» WHAT YOU WILL DO
Restate each entry below without changing a word.

» INPUT RECORDS
»»

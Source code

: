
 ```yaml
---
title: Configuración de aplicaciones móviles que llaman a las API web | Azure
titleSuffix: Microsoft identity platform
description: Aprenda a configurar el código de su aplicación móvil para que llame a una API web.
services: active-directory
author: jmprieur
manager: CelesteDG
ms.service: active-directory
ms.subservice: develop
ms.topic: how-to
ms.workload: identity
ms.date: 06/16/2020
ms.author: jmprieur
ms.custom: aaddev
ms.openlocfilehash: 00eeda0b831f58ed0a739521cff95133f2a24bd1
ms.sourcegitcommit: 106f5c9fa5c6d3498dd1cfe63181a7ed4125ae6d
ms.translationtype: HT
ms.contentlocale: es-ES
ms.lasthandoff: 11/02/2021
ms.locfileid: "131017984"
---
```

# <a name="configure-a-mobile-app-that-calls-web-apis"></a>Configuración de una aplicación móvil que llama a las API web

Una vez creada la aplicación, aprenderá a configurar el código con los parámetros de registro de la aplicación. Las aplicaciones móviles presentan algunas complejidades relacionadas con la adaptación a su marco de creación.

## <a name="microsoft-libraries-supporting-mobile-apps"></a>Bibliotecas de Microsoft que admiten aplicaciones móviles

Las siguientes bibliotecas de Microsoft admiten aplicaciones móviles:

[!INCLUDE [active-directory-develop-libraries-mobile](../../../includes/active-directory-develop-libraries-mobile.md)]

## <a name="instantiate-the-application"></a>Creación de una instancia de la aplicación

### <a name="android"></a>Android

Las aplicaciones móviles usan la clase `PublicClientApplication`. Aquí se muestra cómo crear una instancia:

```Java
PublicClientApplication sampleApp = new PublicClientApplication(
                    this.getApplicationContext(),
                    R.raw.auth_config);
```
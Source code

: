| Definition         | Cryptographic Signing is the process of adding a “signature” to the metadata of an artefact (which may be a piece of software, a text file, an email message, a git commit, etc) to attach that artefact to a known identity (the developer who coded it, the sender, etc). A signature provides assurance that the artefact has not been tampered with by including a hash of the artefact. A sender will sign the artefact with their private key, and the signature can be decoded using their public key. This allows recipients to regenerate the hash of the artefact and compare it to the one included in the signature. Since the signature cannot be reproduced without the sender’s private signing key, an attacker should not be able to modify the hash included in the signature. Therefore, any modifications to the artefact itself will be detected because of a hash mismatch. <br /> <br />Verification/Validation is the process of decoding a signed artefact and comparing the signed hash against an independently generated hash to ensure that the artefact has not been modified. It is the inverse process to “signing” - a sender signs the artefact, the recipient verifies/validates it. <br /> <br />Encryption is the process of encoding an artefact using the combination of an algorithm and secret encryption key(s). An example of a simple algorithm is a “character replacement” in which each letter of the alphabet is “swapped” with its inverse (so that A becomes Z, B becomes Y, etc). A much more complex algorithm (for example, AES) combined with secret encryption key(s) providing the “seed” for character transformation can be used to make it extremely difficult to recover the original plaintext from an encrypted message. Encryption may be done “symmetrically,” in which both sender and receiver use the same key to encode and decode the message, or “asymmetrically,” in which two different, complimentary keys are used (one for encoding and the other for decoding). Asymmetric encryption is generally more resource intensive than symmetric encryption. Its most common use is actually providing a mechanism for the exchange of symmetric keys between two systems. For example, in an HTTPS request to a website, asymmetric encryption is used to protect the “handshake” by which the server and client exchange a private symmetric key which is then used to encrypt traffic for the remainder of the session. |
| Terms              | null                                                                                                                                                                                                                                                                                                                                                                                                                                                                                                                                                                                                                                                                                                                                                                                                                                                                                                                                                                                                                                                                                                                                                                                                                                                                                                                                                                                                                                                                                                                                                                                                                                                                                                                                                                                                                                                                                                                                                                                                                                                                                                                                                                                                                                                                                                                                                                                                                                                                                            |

««

» SOLUTION BELOW
Source code

:
 ```yaml
---
title: Configuración de aplicaciones móviles que llaman a las API web | Azure
titleSuffix: Microsoft identity platform
description: Aprenda a configurar el código de su aplicación móvil para que llame a una API web.
services: active-directory
author: jmprieur
manager: CelesteDG
ms.service: active-directory
ms.subservice: develop
ms.topic: how-to
ms.workload: identity
ms.date: 06/16/2020
ms.author: jmprieur
ms.custom: aaddev
ms.openlocfilehash: 00eeda0b831f58ed0a739521cff95133f2a24bd1
ms.sourcegitcommit: 106f5c9fa5c6d3498dd1cfe63181a7ed4125ae6d
ms.translationtype: HT
ms.contentlocale: es-ES
ms.lasthandoff: 11/02/2021
ms.locfileid: "131017984"
---
```

# <a name="configure-a-mobile-app-that-calls-web-apis"></a>Configuración de una aplicación móvil que llama a las API web

Una vez creada la aplicación, aprenderá a configurar el código con los parámetros de registro de la aplicación. Las aplicaciones móviles presentan algunas complejidades relacionadas con la adaptación a su marco de creación.

## <a name="microsoft-libraries-supporting-mobile-apps"></a>Bibliotecas de Microsoft que admiten aplicaciones móviles

Las siguientes bibliotecas de Microsoft admiten aplicaciones móviles:

[!INCLUDE [active-directory-develop-libraries-mobile](../../../includes/active-directory-develop-libraries-mobile.md)]

## <a name="instantiate-the-application"></a>Creación de una instancia de la aplicación

### <a name="android"></a>Android

Las aplicaciones móviles usan la clase `PublicClientApplication`. Aquí se muestra cómo crear una instancia:

```Java
PublicClientApplication sampleApp = new PublicClientApplication(
                    this.getApplicationContext(),
                    R.raw.auth_config);
```
Source code

:| Definition         | Cryptographic Signing is the process of adding a “signature” to the metadata of an artefact (which may be a piece of software, a text file, an email message, a git commit, etc) to attach that artefact to a known identity (the developer who coded it, the sender, etc). A signature provides assurance that the artefact has not been tampered with by including a hash of the artefact. A sender will sign the artefact with their private key, and the signature can be decoded using their public key. This allows recipients to regenerate the hash of the artefact and compare it to the one included in the signature. Since the signature cannot be reproduced without the sender’s private signing key, an attacker should not be able to modify the hash included in the signature. Therefore, any modifications to the artefact itself will be detected because of a hash mismatch. <br /> <br />Verification/Validation is the process of decoding a signed artefact and comparing the signed hash against an independently generated hash to ensure that the artefact has not been modified. It is the inverse process to “signing” - a sender signs the artefact, the recipient verifies/validates it. <br /> <br />Encryption is the process of encoding an artefact using the combination of an algorithm and secret encryption key(s). An example of a simple algorithm is a “character replacement” in which each letter of the alphabet is “swapped” with its inverse (so that A becomes Z, B becomes Y, etc). A much more complex algorithm (for example, AES) combined with secret encryption key(s) providing the “seed” for character transformation can be used to make it extremely difficult to recover the original plaintext from an encrypted message. Encryption may be done “symmetrically,” in which both sender and receiver use the same key to encode and decode the message, or “asymmetrically,” in which two different, complimentary keys are used (one for encoding and the other for decoding). Asymmetric encryption is generally more resource intensive than symmetric encryption. Its most common use is actually providing a mechanism for the exchange of symmetric keys between two systems. For example, in an HTTPS request to a website, asymmetric encryption is used to protect the “handshake” by which the server and client exchange a private symmetric key which is then used to encrypt traffic for the remainder of the session. |
| Terms              | null                                                                                                                                                                                                                                                                                                                                                                                                                                                                                                                                                                                                                                                                                                                                                                                                                                                                                                                                                                                                                                                                                                                                                                                                                                                                                                                                                                                                                                                                                                                                                                                                                                                                                                                                                                                                                                                                                                                                                                                                                                                                                                                                                                                                                                                                                                                                                                                                                                                                                            |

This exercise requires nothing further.